Android Q puts far greater emphasis on the uiMode
configuration change, though.
That gets invoked whenever the device switches between normal and dark mode.
The user might do that manually, and it might kick in when the device battery
gets low. It would not shock me if some devices offer other options for automatically
toggling into dark mode, just as stock Android 9.0 offers time-based
“night light” mode (a blue light filter).

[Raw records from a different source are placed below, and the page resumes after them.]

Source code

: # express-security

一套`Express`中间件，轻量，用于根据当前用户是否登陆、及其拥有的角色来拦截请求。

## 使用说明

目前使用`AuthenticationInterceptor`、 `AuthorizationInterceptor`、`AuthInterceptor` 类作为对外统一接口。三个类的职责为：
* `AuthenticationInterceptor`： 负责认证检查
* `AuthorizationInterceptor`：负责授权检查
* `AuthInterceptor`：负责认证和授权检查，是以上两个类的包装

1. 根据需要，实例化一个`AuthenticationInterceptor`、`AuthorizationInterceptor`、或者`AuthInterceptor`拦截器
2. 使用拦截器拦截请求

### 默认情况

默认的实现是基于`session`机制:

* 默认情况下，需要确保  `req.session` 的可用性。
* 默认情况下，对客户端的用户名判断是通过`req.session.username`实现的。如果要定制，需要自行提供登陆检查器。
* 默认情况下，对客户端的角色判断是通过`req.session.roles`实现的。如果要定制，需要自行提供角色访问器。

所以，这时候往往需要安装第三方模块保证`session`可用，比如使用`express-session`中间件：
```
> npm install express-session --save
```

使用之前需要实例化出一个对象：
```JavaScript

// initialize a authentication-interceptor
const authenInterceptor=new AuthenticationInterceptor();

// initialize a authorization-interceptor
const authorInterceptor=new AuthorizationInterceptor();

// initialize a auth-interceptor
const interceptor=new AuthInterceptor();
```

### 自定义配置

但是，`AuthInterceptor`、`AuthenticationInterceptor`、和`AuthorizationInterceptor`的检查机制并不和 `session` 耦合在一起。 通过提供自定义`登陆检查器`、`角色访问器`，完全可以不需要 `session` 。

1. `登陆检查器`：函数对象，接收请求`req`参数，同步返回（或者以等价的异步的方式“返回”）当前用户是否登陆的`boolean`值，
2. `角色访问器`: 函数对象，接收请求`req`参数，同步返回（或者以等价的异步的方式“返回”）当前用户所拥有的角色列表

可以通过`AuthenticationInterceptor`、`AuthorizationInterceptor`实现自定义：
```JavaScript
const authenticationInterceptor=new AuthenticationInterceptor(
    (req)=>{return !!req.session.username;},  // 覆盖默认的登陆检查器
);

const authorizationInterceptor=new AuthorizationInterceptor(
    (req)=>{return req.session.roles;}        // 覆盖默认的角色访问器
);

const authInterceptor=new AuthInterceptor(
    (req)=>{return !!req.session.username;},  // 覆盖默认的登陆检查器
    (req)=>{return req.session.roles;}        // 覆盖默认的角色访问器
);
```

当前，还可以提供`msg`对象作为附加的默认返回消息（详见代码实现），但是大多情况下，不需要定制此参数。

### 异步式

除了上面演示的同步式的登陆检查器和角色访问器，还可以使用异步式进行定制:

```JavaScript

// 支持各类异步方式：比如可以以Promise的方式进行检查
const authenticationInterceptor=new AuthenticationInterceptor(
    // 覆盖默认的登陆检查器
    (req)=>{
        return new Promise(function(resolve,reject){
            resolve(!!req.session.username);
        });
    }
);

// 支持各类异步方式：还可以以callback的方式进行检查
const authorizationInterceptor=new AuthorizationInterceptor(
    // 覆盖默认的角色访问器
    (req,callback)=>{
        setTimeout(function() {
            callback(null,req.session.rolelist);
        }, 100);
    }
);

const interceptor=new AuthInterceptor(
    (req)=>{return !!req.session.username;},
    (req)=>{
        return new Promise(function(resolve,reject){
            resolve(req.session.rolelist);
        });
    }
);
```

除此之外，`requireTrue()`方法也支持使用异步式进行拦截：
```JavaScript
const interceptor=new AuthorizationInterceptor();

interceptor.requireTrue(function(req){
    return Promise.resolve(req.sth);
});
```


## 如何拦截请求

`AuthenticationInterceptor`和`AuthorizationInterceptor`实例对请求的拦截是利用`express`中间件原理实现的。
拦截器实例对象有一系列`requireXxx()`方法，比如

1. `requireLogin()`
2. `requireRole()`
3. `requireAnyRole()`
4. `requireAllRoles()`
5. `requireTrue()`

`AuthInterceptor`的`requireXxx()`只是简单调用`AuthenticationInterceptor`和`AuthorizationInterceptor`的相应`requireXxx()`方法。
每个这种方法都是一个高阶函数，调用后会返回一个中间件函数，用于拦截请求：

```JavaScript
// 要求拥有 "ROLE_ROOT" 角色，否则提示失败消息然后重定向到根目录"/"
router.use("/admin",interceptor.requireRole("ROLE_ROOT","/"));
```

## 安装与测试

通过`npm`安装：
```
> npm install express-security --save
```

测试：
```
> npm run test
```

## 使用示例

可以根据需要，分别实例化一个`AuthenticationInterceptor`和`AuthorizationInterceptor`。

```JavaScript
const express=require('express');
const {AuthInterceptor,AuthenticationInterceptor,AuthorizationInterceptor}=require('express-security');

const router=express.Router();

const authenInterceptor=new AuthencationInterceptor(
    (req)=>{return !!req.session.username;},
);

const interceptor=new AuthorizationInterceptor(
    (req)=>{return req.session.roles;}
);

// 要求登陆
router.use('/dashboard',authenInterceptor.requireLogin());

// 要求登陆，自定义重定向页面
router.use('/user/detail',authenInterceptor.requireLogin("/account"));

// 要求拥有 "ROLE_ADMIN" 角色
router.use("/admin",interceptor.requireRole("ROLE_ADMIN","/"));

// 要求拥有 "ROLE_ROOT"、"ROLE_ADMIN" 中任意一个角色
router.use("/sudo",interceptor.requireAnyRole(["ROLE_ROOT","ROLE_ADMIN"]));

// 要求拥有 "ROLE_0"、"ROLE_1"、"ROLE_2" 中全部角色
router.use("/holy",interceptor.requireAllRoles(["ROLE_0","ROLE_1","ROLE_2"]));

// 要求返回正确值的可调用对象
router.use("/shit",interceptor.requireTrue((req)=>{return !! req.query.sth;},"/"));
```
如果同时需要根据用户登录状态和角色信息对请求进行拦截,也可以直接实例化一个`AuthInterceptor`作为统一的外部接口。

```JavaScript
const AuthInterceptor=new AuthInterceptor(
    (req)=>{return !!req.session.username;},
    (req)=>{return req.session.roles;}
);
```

And, if your app does not handle configuration changes properly, your UI will lose context when the device switches between normal and dark mode, as your visible activities and their fragments get destroyed and recreated. Symptoms include:
-
Losing information in your widgets, because that information is not part of automatic saved instance state logic (e.g., enabled status)
-
Forgetting about a dialog, because you are showing it directly instead of using a
DialogFragment
, so the dialog vanishes after the configuration change -
Reloading data from disk or the network, because you are not using a
ViewModel
, retained fragment, or other way to keep that data around across the configuration change
So, even if your UI is locked to a single orientation, please add configuration change support. Android Q gives us another easy way to test configuration changes: add the “Dark Theme” tile to the notification shade, then toggle between normal and dark modes using the tile.
Also, if you are manually managing configuration changes via android:configChanges
,
there is a good chance you will want to manage uiMode
manually as well. For
example, if your app involves continuous playback (e.g., a video player), you
might not want to interrupt playback just because the device switched between
normal and dark mode.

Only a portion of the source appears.